Последняя игра чернокнижника

22
18
20
22
24
26
28
30

Моей выдержки хватило только на то, чтобы соврать:

— Я думала, что умру, айх. И слишком сильно хотела вернуться. К вам. Теперь я здесь, остальное кажется уже не таким важным.

Он перекатился за мгновение и навис сверху, но не спешил сокращать последнюю дистанцию. Томление рухнуло сверху, как театральный занавес, мы оба ощутили его тяжесть. Но Ринс удержался в той же позиции, чтобы поинтересоваться — надо же, ему всегда хватает иронии:

— Сама провоцируешь близость? Без приказа?

— Сама, — в этой правде была и ложь, но ложь необходимая, оттягивающая неизбежную развязку. — Или мне подобное непозволительно? Я так и не поняла суть своего нового статуса.

— Смирилась? Или путешествие к Богине повредило твой разум?

Да что же он делает — изображает, что мой порыв ему неинтересен? Так вижу же, как в черноте заплескалось знакомое пламя. Проверяет? Хочет более откровенных признаний? Вместо ответа я потянулась к его губам, не в силах больше держаться. Наверное, мое поведение выглядело подозрительным. Еще подозрительнее будет оно выглядеть утром, когда я снова поддамся его фону и не смогу удержать себя в руках. Времени мало — меньше, чем казалось пару часов назад.

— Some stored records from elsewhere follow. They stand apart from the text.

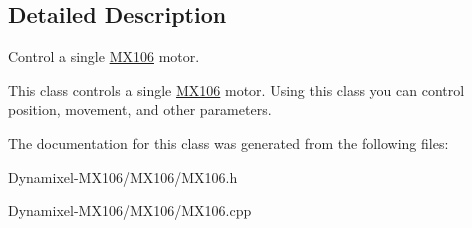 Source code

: \subsection{Detailed Description}
Control a single \hyperlink{class_m_x106}{M\+X106} motor. 

This class controls a single \hyperlink{class_m_x106}{M\+X106} motor. Using this class you can control position, movement, and other parameters. 

The documentation for this class was generated from the following files\+:\begin{DoxyCompactItemize}
\item 
Dynamixel-\/\+M\+X106/\+M\+X106/M\+X106.\+h\item 
Dynamixel-\/\+M\+X106/\+M\+X106/M\+X106.\+cpp\end{DoxyCompactItemize}
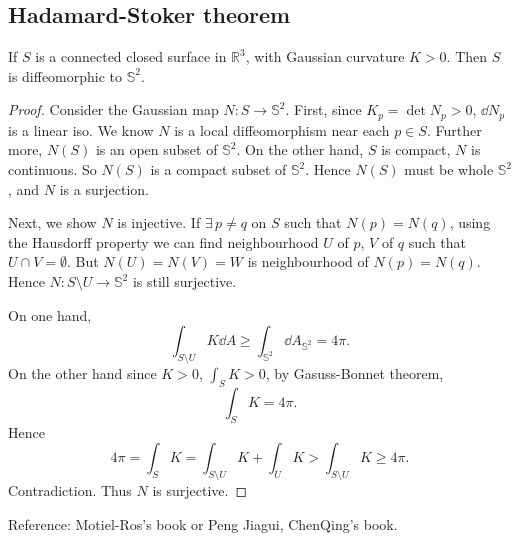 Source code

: \subsection{Hadamard-Stoker theorem}
\begin{theorem}
    If \(S\) is a connected closed surface in \(\mathbb{R}^3\), with Gaussian
    curvature \(K>0\). Then \(S\) is diffeomorphic to \(\mathbb{S}^2\).
\end{theorem}
\begin{proof}
    Consider the Gaussian map \(N\colon S\to \mathbb{S}^2\). First, since \(K_p=
    \det N_p>0\), \(\dd{N_p}\) is a linear iso. We know \(N\) is a local diffeomorphism
    near each \(p\in S\). Further more, \(N(S)\) is an open subset of \(\mathbb{S}^2\).
    On the other hand, \(S\) is compact, \(N\) is continuous. So \(N(S)\) is a
    compact subset of \(\mathbb{S}^2\). Hence \(N(S)\) must be whole \(\mathbb{S}^2\),
    and \(N\) is a surjection.
    
    Next, we show \(N\) is injective. If \(\exists\,p\neq q\) on \(S\) such that
    \(N(p)=N(q)\), using the Hausdorff property we can find neighbourhood
    \(U\) of \(p\), \(V\) of \(q\) such that \(U\cap V=\emptyset\). But \(N(U)=
    N(V)=W\) is neighbourhood of \(N(p)=N(q)\). Hence \(N\colon S\setminus U\to
    \mathbb{S}^2\) is still surjective.

    On one hand, \[
        \int_{S\setminus U}K\dd{A}\ge \int_{\mathbb{S}^2}\dd{A_{\mathbb{S}^2}}
        =4\pi
    .\] On the other hand since \(K>0\), \(\int_{S}K>0\), by Gasuss-Bonnet theorem, \[
        \int_{S}K=4\pi
    .\] Hence \[
        4\pi=\int_{S}K=\int_{S\setminus U}K+\int_{U}K>\int_{S\setminus U}K\ge 4\pi
    .\] Contradiction. Thus \(N\) is surjective.
\end{proof}
Reference: Motiel-Ros's book or Peng Jiagui, ChenQing's book.
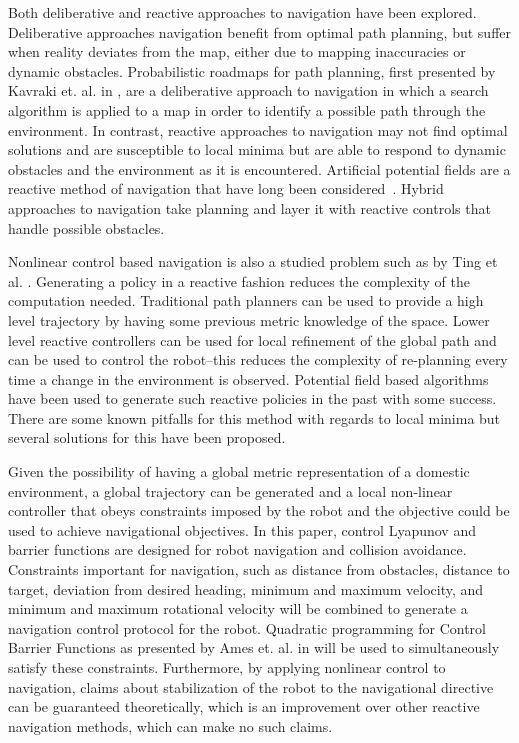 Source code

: \documentclass[journal]{IEEEtran}
\begin{document}
Both deliberative and reactive approaches to navigation have been explored. Deliberative approaches navigation benefit from optimal path planning, but suffer when reality deviates from the map, either due to mapping inaccuracies or dynamic obstacles. Probabilistic roadmaps for path planning, first presented by Kavraki et. al. in \cite{kavraki1996}, are a deliberative approach to navigation in which a search algorithm is applied to a map in order to identify a possible path through the environment. In contrast, reactive approaches to navigation may not find optimal solutions and are susceptible to local minima but are able to respond to dynamic obstacles and the environment as it is encountered. Artificial potential fields are a reactive method of navigation that have long been considered~\cite{khatib1985}. Hybrid approaches to navigation take planning and layer it with reactive controls that handle possible obstacles.

Nonlinear control based navigation is also a studied problem such as by Ting et al. \cite{ting2014reactive}. Generating a policy in a reactive fashion reduces the complexity of the computation needed. Traditional path planners can be used to provide a high level trajectory by having some previous metric knowledge of the space. Lower level reactive controllers can be used for local refinement of the global path and can be used to control the robot--this reduces the complexity of re-planning every time a change in the environment is observed. Potential field based algorithms have been used to generate such reactive policies in the past with some success. There are some known pitfalls for this method with regards to local minima but several solutions for this have been proposed.

Given the possibility of having a global metric representation of a domestic environment, a global trajectory can be generated and a local non-linear controller that obeys constraints imposed by the robot and the objective could be used to achieve navigational objectives. In this paper, control Lyapunov and barrier functions are designed for robot navigation and collision avoidance. Constraints important for navigation, such as distance from obstacles, distance to target, deviation from desired heading, minimum and maximum velocity, and minimum and maximum rotational velocity will be combined to generate a navigation control protocol for the robot. Quadratic programming for Control Barrier Functions as presented by Ames et. al. in \cite{amesACC} will be used to simultaneously satisfy these constraints. Furthermore, by applying nonlinear control to navigation, claims about stabilization of the robot to the navigational directive can be guaranteed theoretically, which is an improvement over other reactive navigation methods, which can make no such claims.
\end{document}

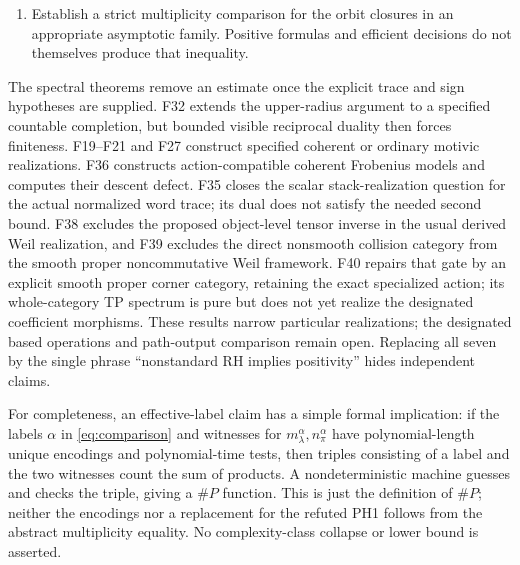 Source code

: \begin{enumerate}
\item {} Establish a strict multiplicity comparison for the orbit closures in an appropriate asymptotic family. Positive formulas and efficient decisions do not themselves produce that inequality.
\end{enumerate}
The spectral theorems remove an estimate once the explicit trace and sign hypotheses are supplied. F32 extends the upper-radius argument to a specified countable completion, but bounded visible reciprocal duality then forces finiteness. F19--F21 and F27 construct specified coherent or ordinary motivic realizations. F36 constructs action-compatible coherent Frobenius models and computes their descent defect. F35 closes the scalar stack-realization question for the actual normalized word trace; its dual does not satisfy the needed second bound. F38 excludes the proposed object-level tensor inverse in the usual derived Weil realization, and F39 excludes the direct nonsmooth collision category from the smooth proper noncommutative Weil framework. F40 repairs that gate by an explicit smooth proper corner category, retaining the exact specialized action; its whole-category TP spectrum is pure but does not yet realize the designated coefficient morphisms. These results narrow particular realizations; the designated based operations and path-output comparison remain open. Replacing all seven by the single phrase ``nonstandard RH implies positivity'' hides independent claims.

For completeness, an effective-label claim has a simple formal implication: if the labels $\alpha$ in \eqref{eq:comparison} and witnesses for $m_\lambda^\alpha,n_\pi^\alpha$ have polynomial-length unique encodings and polynomial-time tests, then triples consisting of a label and the two witnesses count the sum of products. A nondeterministic machine guesses and checks the triple, giving a \(\#P\) function. This is just the definition of \(\#P\); neither the encodings nor a replacement for the refuted PH1 follows from the abstract multiplicity equality. No complexity-class collapse or lower bound is asserted.

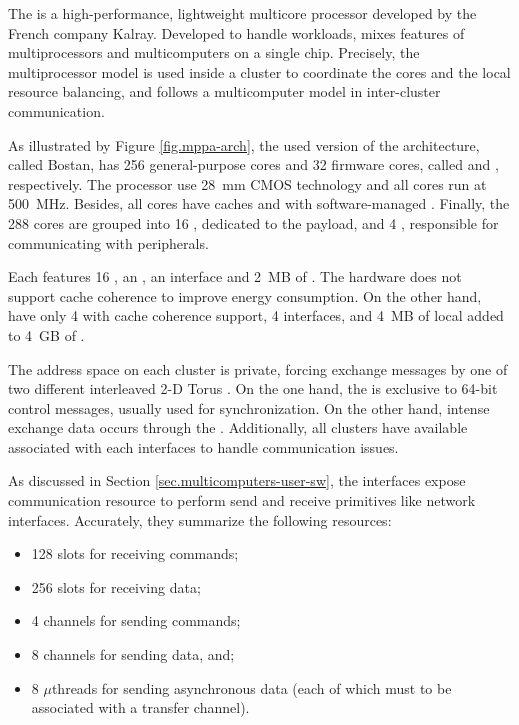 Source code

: 	The \mppa is a high-performance, lightweight multicore processor
	developed by the French company Kalray.
	Developed to handle \mimd workloads, \mppa mixes features of
	multiprocessors and multicomputers on a single chip.
	Precisely, the multiprocessor model is used inside a cluster
	to coordinate the cores and the local resource balancing, and
	follows a multicomputer model in inter-cluster communication.

	As illustrated by Figure \ref{fig.mppa-arch}, the used version of
	the architecture, called Bostan, has 256 general-purpose cores and
	32 firmware cores, called \pes and \rmans, respectively.
	The processor use 28~mm CMOS technology and all cores run at 500~MHz.
	Besides, all cores have caches and \mmus with software-managed \tlbs.
	Finally, the 288 cores are grouped into 16 \cclusters, dedicated to
	the payload, and 4 \ioclusters, responsible for communicating with peripherals.

	Each \ccluster features 16 \pes, an \rman, an \noc interface and 2~MB of \sram.
	The hardware does not support cache coherence to improve energy consumption.
	On the other hand, \ioclusters have only 4 \rmans with cache coherence support,
	4 \noc interfaces, and 4~MB of local \sram added to 4~GB of \dram.

	The address space on each cluster is private, forcing exchange messages
	by one of two different interleaved 2-D Torus \nocs.
	On the one hand, the \cnoc is exclusive to 64-bit control messages,
	usually used for synchronization.
	On the other hand, intense exchange data occurs through the \dnoc.
	Additionally, all clusters have available \dmas associated with each
	\noc interfaces to handle communication issues.

	As discussed in Section \ref{sec.multicomputers-user-sw}, the \noc interfaces
	expose communication resource to perform send and receive primitives
	like network interfaces.
	Accurately, they summarize the following resources:

	\begin{itemize}
		\item 128 slots for receiving commands;
		\item 256 slots for receiving data;
		\item 4 channels for sending commands;
		\item 8 channels for sending data, and;
		\item 8 $\mu$threads for sending asynchronous data (each of which must to be associated 
		with a transfer channel).
	\end{itemize}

Ринс на поцелуй ответил. Погрузившись в долгожданное наслаждение, я вздрогнула от неожиданного касания уже голых тел. Скорее всего, он избавил нас от одежды магией, решив не отвлекаться на это. Стало еще сложнее выносить ожидание. Напрягшиеся соски заскользили по обнаженной мужской груди, отчего я застонала. В этом состоянии скрывать возбуждение не получалось — я каждой своей реакцией выражала не просто согласие, а готовность на что угодно. Вряд ли Ринс этого не замечает и не додумается проверить знак, как только сможет от меня отстраниться. Времени меньше, чем казалось пару минут назад.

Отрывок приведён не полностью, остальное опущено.